» EXERCISE PROMPT
Look through the listing for the word "methods". Copy each line that has it.

EXCERPTED DATA: Begin

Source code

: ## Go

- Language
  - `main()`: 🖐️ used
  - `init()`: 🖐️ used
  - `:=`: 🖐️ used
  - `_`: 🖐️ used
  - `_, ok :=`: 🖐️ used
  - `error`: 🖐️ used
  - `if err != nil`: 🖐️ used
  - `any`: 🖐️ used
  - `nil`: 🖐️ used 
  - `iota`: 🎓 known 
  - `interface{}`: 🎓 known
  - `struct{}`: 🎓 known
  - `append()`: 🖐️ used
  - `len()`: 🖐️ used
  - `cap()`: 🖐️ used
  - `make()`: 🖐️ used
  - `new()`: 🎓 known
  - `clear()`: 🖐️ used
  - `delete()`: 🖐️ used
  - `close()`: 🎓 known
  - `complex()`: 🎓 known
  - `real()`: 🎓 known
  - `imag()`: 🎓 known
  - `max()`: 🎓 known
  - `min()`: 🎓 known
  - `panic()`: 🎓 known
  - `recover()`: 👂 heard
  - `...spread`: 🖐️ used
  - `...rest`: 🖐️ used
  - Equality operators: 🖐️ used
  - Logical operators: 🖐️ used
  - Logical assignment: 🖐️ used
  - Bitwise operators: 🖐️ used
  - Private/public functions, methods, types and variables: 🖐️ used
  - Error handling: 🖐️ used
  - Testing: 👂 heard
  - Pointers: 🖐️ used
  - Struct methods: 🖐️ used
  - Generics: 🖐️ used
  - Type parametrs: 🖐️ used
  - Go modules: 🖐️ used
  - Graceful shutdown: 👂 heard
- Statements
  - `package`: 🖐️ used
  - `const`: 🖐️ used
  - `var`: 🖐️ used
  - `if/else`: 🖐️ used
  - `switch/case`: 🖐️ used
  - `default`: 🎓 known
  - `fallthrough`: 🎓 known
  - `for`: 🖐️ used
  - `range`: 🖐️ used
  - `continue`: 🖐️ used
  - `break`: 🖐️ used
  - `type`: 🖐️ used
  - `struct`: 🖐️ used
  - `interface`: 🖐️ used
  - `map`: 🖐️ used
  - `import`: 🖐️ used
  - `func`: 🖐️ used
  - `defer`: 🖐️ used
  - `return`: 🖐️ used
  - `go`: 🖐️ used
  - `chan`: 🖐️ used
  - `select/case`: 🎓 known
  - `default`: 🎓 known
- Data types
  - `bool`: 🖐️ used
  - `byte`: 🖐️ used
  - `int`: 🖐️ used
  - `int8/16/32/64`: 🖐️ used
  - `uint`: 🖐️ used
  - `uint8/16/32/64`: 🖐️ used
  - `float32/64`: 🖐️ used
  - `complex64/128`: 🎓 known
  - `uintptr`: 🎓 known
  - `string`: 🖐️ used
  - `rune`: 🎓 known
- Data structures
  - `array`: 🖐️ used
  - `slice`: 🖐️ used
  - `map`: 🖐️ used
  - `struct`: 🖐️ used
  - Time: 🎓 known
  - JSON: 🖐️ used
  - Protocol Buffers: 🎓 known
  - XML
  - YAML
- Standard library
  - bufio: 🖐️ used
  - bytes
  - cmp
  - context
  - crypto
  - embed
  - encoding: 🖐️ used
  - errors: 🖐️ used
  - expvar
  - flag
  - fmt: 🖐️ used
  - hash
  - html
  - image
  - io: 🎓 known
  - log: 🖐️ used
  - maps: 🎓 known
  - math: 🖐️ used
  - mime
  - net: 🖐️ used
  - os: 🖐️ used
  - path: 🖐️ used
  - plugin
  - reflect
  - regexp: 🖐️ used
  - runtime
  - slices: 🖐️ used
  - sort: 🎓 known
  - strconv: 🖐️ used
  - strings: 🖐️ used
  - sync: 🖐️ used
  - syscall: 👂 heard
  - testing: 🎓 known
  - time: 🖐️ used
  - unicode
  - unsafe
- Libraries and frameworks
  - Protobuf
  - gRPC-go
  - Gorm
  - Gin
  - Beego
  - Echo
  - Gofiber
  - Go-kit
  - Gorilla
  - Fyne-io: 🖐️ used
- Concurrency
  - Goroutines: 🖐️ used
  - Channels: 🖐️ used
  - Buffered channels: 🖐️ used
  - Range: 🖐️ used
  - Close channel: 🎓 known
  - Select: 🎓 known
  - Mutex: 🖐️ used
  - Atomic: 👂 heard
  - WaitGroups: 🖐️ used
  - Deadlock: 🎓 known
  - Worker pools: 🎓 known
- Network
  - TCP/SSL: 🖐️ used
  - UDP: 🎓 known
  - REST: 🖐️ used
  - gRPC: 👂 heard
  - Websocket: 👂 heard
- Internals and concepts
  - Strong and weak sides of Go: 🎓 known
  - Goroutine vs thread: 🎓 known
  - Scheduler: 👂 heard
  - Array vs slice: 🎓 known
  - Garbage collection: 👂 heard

EXCERPTED DATA: End

» RESULT FOR THIS TASK
  - Private/public functions, methods, types and variables: 🖐️ used
  - Struct methods: 🖐️ used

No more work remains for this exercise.